HULICK: Was there a moment when you knew you made it?

FOXWORTHY: Yes, I think for me it was… of course young people wouldn’t understand this, but when I grew up it was being on Johnny Carson. When you went on his show they would tell you that if Johnny doesn’t like your stand-up routine at the end of your six minutes he would just clap. If he likes you he’ll give you that big OK sign, and if he loved you he’ll call you over to the couch for a chat. When I got to the end of my six minutes I was scared to look because it was kind of like Ceasar deciding do I live or do I die.

HULICK: (laughs) Thumbs up or thumbs down.

FOXWORTHY: (laughs) Yes. When I looked he was waving me over to the couch. A few years ago I was doing the Tonight Show with Jimmy Fallon and one of the producers came up to me and said they had gone back through some of the old files and they’d found this, as he handed me this 8x10 picture of me sitting on the couch talking to Johnny and Johnny had his head back and his mouth was wide open laughing. They asked me if I would like to have it and I teared up. That was a million years ago and I had nothing from that first time on the show and I said to them, you don’t know what this means to me, because that was my whole goal in life at that point, and I remember going home that night and laying in bed thinking… I don’t have a plan… that was all I ever wanted to do.

HULICK: (laughs) Now what, huh?

FOXWORTHY: (laughs) Exactly! Now what?

HULICK: We still watch that show on one of those retro stations and it is just so funny how people acted back then.

FOXWORTHY: He was the best. He knew how to make everybody look good. He didn’t have to top you, he was happy with promoting you.

HULICK: What is the funniest joke or one liner that you heard another comedian say?

FOXWORTHY: Jay Leno told me one not long ago (going into his best Jay Leno imitation)… You know people always say they can’t remember… meaning you’ll be on stage for an hour and a half and people will come back after the show and say I couldn’t stop laughing and I can’t remember a thing you said. So he goes on to say here’s a joke that’s totally clean and short and easy to remember. A man and a woman were married for 30 years and the woman passed away. When they were carrying her casket into the church for the funeral they cut a corner too sharp and banged it against the wall. They heard this muffled voice, so they set it down and opened it up and she was alive! She sat up, she climbed out. She lived for 30 more years and then she passed away and as they were carrying her casket into the church the husband shouted… watch the corner… watch the corner! (laughs)

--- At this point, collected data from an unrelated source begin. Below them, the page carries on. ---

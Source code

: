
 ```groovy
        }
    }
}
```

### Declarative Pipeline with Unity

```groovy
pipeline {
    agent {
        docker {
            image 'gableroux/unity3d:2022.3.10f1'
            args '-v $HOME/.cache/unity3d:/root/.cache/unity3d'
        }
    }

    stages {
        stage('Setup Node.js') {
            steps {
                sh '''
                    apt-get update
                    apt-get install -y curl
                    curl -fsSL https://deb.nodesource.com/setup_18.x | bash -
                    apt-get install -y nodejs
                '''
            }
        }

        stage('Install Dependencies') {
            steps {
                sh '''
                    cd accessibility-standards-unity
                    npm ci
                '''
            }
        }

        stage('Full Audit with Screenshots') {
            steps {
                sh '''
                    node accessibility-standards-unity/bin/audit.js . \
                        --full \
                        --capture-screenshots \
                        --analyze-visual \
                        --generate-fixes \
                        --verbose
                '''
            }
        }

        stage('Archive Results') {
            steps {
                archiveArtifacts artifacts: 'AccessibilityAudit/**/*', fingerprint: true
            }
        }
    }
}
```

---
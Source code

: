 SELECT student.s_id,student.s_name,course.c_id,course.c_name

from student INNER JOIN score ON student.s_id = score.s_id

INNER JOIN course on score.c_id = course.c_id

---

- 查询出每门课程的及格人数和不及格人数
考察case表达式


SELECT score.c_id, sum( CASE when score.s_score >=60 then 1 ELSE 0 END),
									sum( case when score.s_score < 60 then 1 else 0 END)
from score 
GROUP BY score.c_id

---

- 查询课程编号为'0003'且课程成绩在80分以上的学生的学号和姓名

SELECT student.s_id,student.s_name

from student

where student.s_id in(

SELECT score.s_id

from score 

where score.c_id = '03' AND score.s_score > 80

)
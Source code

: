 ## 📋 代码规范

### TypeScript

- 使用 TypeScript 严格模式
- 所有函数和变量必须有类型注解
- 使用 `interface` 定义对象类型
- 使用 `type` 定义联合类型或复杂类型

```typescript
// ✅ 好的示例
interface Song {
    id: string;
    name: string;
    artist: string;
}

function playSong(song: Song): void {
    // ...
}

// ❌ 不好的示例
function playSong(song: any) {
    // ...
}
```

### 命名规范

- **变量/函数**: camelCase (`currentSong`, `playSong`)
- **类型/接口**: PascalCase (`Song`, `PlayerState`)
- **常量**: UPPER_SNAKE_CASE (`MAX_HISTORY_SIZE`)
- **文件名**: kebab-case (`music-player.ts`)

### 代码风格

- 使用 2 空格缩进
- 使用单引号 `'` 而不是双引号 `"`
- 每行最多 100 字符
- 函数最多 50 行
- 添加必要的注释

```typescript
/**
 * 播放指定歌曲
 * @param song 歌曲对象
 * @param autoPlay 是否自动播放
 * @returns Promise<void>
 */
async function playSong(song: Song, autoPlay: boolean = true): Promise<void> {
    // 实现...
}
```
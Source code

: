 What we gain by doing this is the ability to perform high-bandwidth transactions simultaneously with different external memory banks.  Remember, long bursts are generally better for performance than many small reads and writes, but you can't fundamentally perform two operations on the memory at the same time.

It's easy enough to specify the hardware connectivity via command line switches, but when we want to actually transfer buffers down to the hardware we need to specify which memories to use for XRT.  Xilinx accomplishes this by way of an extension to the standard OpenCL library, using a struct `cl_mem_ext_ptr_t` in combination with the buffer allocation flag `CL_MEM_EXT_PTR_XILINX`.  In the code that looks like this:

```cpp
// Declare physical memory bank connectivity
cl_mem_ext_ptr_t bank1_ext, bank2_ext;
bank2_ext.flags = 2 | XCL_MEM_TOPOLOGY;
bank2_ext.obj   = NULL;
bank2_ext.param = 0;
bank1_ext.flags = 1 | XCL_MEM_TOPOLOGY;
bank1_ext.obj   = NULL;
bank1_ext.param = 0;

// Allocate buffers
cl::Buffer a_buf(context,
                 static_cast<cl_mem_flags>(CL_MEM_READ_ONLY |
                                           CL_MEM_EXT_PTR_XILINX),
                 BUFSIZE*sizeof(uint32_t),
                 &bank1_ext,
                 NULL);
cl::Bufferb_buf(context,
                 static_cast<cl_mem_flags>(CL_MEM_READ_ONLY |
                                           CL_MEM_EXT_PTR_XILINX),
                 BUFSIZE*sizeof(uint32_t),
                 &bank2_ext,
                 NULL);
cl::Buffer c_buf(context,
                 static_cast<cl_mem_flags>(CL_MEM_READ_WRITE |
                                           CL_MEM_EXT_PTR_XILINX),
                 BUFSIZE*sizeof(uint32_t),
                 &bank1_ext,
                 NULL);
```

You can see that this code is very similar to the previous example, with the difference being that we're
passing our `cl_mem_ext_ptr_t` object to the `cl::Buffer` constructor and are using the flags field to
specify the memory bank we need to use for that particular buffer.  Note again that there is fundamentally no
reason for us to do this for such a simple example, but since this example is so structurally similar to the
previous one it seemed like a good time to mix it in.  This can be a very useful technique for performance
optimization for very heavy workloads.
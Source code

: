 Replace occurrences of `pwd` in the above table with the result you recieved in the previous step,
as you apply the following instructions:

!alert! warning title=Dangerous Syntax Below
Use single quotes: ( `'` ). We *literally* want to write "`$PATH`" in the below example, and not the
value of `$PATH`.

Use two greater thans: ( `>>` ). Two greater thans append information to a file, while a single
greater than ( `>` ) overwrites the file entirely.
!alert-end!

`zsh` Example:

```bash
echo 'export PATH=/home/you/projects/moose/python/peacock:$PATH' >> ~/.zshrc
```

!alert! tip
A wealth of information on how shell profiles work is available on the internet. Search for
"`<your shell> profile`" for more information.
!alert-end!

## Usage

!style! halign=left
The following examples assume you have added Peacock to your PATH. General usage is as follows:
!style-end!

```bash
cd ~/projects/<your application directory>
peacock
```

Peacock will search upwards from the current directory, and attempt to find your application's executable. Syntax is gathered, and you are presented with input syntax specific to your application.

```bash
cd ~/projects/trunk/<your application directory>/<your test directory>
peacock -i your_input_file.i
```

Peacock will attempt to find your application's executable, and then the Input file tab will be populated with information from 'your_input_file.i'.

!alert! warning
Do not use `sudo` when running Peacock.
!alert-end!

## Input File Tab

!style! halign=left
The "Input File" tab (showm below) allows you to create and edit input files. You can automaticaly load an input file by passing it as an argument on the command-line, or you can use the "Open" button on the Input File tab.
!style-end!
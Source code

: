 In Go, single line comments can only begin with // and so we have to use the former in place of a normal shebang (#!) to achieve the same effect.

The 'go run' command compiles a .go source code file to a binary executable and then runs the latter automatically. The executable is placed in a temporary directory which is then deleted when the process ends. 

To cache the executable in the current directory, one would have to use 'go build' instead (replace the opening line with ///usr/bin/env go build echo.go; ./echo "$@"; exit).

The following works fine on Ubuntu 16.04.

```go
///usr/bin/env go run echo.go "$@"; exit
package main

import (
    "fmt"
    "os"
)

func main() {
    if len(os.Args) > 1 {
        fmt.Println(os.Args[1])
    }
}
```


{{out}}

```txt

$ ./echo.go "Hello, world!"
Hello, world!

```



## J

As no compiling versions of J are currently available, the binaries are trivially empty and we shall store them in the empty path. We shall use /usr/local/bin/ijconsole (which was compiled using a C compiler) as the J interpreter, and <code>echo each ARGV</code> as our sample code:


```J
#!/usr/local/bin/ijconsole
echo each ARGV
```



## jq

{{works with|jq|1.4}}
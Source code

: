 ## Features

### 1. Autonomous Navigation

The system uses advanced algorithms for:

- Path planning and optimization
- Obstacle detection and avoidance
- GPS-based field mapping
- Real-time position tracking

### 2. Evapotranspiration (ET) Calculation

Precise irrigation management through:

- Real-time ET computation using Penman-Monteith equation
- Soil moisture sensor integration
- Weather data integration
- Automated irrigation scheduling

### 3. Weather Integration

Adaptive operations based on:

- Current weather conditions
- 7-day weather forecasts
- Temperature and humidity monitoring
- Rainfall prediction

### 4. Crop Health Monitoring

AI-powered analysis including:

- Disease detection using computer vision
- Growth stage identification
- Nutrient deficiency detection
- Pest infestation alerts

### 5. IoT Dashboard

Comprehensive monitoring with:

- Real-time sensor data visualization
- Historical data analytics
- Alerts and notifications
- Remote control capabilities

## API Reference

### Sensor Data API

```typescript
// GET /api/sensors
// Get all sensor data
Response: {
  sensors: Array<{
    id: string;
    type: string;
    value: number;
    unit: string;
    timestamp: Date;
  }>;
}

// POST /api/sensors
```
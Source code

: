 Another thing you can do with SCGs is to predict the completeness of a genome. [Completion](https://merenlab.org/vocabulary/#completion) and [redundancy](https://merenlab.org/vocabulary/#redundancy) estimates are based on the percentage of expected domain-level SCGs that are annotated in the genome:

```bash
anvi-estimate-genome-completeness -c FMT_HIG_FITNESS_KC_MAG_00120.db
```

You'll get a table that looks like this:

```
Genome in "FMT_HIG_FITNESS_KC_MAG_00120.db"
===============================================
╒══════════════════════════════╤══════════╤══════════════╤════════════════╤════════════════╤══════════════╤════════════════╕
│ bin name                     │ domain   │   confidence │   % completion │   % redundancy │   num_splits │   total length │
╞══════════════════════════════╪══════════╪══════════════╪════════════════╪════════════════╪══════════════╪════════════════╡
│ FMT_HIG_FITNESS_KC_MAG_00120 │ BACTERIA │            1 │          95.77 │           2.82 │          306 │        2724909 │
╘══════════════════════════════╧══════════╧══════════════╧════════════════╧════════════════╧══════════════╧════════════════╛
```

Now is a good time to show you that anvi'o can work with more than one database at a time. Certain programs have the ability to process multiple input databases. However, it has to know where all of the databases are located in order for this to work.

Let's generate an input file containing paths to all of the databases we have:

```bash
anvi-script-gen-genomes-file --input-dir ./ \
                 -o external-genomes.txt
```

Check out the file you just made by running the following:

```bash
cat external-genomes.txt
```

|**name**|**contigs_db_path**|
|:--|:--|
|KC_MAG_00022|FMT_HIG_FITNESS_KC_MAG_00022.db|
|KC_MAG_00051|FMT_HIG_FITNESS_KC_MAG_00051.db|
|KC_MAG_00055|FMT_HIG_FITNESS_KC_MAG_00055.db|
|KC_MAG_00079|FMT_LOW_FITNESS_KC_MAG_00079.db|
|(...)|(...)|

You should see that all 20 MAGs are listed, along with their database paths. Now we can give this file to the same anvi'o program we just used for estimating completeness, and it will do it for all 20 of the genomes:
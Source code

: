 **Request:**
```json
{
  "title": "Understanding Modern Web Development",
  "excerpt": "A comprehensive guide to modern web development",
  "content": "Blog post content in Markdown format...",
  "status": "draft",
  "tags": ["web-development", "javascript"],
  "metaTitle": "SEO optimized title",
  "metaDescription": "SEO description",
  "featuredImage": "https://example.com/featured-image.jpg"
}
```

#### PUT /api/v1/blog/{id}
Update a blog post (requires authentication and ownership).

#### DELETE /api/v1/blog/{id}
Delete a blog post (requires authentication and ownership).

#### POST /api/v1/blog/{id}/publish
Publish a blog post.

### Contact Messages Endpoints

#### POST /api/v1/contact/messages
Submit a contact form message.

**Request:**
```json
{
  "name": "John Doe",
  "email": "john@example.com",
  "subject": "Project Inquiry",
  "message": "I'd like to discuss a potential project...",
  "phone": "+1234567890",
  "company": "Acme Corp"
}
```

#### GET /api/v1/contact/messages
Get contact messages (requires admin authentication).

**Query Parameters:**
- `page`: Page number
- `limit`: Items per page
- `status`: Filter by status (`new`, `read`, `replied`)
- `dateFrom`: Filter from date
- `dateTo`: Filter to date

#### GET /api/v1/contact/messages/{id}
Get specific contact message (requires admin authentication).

HULICK: (laughs) Oh my God! (laughs)

FOXWORTHY: (laughs) And it’s totally clean, but it’s funny. He told me that and I stood there and laughed for five minutes. I said to him… that’s brilliant! (laughs)

HULICK: Jay just played at the same place you’re going to play.

FOXWORTHY: He’s never going to quit. There’s a few of us like Seinfeld and Jim Gaffigan that are that way thinking stand-up is the greatest thing in the world. We do it because we absolutely love it. People ask me why I don’t retire and I say because I still love doing it. I’ve always had this fear that I didn’t want to be the person that stayed at the dance too long. I didn’t want to be that comic where people would be saying... oh my God, do you remember when he used to be funny and he’s not funny anymore. My wife always tells me that if I listen closely to the audience they will tell you and you’re not there yet because they are still laughing hard.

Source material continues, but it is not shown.